En coulisses, on explique que ce projet est en tête de la liste d'épicerie du gouvernement Couillard dans ses échanges avec Ottawa. En campagne électorale, les libéraux de Justin Trudeau avaient promis un superprogramme d'investissements dans les infrastructures, 125 milliards sur 10 ans. Au surplus, les projets de transports collectifs susceptibles de réduire les émissions polluantes seront favorisés par le fédéral.

Une priorité pour Montréal

Hier, à la clôture d'une réunion avec le gouvernement fédéral, en compagnie des maires des autres grandes villes, Denis Coderre a clairement montré du doigt le prolongement de la ligne bleue comme la décision la plus urgente du point de vue de Montréal.
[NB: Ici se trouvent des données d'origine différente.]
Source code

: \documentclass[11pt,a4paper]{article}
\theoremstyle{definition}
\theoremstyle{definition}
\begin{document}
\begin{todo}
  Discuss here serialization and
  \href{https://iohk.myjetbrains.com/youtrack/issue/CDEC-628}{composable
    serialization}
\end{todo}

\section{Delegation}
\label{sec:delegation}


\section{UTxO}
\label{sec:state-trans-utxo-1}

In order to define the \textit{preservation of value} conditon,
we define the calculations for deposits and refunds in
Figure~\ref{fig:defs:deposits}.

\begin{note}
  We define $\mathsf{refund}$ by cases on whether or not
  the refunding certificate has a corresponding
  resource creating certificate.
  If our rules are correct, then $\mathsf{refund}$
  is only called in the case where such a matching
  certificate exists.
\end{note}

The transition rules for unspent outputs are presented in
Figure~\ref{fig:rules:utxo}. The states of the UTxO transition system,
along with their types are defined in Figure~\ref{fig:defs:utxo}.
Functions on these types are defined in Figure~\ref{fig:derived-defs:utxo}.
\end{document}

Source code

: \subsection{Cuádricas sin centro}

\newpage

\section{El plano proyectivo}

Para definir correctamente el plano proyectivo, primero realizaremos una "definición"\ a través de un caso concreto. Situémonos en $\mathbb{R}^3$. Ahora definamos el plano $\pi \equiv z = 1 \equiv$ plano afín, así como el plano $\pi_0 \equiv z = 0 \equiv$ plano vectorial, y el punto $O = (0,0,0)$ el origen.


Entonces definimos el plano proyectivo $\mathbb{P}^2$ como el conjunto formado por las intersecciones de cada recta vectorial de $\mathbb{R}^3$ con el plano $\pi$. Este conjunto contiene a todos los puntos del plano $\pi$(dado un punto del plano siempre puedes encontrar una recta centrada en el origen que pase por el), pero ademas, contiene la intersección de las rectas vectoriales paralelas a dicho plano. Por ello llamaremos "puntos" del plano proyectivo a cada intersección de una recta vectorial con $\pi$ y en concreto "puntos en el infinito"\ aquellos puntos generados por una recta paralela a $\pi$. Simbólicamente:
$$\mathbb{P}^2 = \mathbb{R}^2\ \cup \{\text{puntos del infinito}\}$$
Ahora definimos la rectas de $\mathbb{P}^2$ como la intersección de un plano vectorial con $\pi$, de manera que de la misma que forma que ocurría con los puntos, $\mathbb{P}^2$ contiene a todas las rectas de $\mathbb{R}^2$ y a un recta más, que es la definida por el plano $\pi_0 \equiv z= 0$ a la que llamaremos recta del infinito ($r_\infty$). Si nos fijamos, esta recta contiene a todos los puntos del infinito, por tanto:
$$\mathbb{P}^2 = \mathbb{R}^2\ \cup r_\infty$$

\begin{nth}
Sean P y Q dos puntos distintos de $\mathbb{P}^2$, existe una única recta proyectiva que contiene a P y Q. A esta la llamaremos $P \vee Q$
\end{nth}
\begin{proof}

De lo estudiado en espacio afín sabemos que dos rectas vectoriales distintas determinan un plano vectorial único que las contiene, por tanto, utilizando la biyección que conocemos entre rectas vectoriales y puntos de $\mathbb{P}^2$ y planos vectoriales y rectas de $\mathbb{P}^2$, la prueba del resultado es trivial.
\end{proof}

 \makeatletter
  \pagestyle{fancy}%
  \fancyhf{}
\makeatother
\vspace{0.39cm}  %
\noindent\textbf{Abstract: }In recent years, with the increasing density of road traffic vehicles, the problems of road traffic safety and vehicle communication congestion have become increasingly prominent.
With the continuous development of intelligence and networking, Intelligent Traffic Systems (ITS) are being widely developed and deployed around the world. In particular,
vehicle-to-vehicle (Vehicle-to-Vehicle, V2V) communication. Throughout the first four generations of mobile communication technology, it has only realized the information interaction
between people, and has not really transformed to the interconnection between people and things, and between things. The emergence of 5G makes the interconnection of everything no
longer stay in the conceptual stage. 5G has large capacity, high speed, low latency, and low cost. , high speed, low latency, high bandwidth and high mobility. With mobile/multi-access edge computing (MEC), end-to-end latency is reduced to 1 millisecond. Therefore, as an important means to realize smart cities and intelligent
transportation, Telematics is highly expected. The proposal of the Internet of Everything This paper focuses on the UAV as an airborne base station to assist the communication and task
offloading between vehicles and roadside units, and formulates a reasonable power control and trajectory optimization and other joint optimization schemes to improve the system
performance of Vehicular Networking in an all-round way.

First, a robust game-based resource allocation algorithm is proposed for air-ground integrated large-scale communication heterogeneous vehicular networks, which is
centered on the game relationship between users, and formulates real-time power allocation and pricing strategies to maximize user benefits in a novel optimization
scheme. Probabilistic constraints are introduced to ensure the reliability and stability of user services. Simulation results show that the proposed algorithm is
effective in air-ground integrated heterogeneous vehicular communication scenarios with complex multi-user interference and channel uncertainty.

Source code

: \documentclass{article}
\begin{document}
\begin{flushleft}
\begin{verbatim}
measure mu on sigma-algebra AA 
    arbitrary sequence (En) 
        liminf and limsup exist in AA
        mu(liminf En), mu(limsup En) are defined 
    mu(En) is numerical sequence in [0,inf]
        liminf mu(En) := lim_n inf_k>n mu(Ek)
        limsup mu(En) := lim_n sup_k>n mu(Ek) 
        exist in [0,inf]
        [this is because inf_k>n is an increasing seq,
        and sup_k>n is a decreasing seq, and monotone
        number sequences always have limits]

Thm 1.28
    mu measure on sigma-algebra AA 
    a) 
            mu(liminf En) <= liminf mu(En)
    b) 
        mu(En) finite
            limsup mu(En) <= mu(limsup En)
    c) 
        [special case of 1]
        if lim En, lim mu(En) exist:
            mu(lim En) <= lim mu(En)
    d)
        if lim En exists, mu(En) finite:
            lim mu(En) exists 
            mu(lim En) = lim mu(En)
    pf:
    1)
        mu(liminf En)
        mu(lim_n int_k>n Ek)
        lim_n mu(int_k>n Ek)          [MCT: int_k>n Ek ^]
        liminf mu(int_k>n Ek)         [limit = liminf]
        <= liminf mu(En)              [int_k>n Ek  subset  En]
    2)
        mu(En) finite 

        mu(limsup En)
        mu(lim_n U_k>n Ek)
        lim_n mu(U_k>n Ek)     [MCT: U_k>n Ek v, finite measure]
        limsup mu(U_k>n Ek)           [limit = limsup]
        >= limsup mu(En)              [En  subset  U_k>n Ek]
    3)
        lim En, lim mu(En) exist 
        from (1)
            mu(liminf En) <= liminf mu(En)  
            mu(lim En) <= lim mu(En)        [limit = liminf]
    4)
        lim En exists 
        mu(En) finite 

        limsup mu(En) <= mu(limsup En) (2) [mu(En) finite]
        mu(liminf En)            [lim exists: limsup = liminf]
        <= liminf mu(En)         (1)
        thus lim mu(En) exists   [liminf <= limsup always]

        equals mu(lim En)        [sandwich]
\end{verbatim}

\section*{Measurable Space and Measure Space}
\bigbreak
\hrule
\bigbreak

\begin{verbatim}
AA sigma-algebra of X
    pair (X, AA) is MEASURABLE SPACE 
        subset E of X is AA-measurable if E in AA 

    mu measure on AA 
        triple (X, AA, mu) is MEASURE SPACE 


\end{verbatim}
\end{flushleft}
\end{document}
Le projet aiderait à revitaliser l'est de la ville, qui en a bien besoin. « Nous avons beaucoup de dossiers. Trois touchent la mobilité urbaine : le SLR, la navette entre l'aéroport et le centre-ville et le train de l'Ouest et enfin le SLR du pont Champlain. Mais la "première" priorité c'est la ligne bleue, pour l'Est, le métro », a indiqué M. Coderre, en marge du caucus des maires des grandes villes du pays, dans la Capitale nationale, hier.

Déjà à l'époque de Lucien Bouchard, Québec avait dans ses cartons ce segment de 5,8 kilomètres qui doit compter cinq stations. Le gouvernement du PQ avait priorisé Laval, un secteur où il espérait maintenir ses acquis politiques. En 2013, la STM et le gouvernement Marois s'étaient à nouveau engagés à aller de l'avant avec un nouveau segment à l'est de la station Saint-Michel, mais les travaux n'avaient jamais démarré. D'autres projets sont en lice, le prolongement de la ligne jaune vers la Rive-Sud notamment, mais ils sont loin dans la liste des priorités de Québec.

Le programme d'infrastructures de Québec est limité, de l'ordre de 9 milliards par année, dont une bonne partie doit aller à l'entretien des ouvrages existants. Il n'y a guère de place pour du « développement », ajouter des routes ou des lignes. C'est ici qu'on mise sur le programme fédéral qui prévoit, pour ce genre de projets, un cofinancement à parts égales entre Ottawa et les provinces, explique-t-on à Québec.

Dans une entrevue récente au Globe and Mail, le maire Coderre insistait sur la nécessité de prolonger la ligne bleue. « L'est de Montréal a réellement besoin d'un prolongement du métro », avait-il souligné.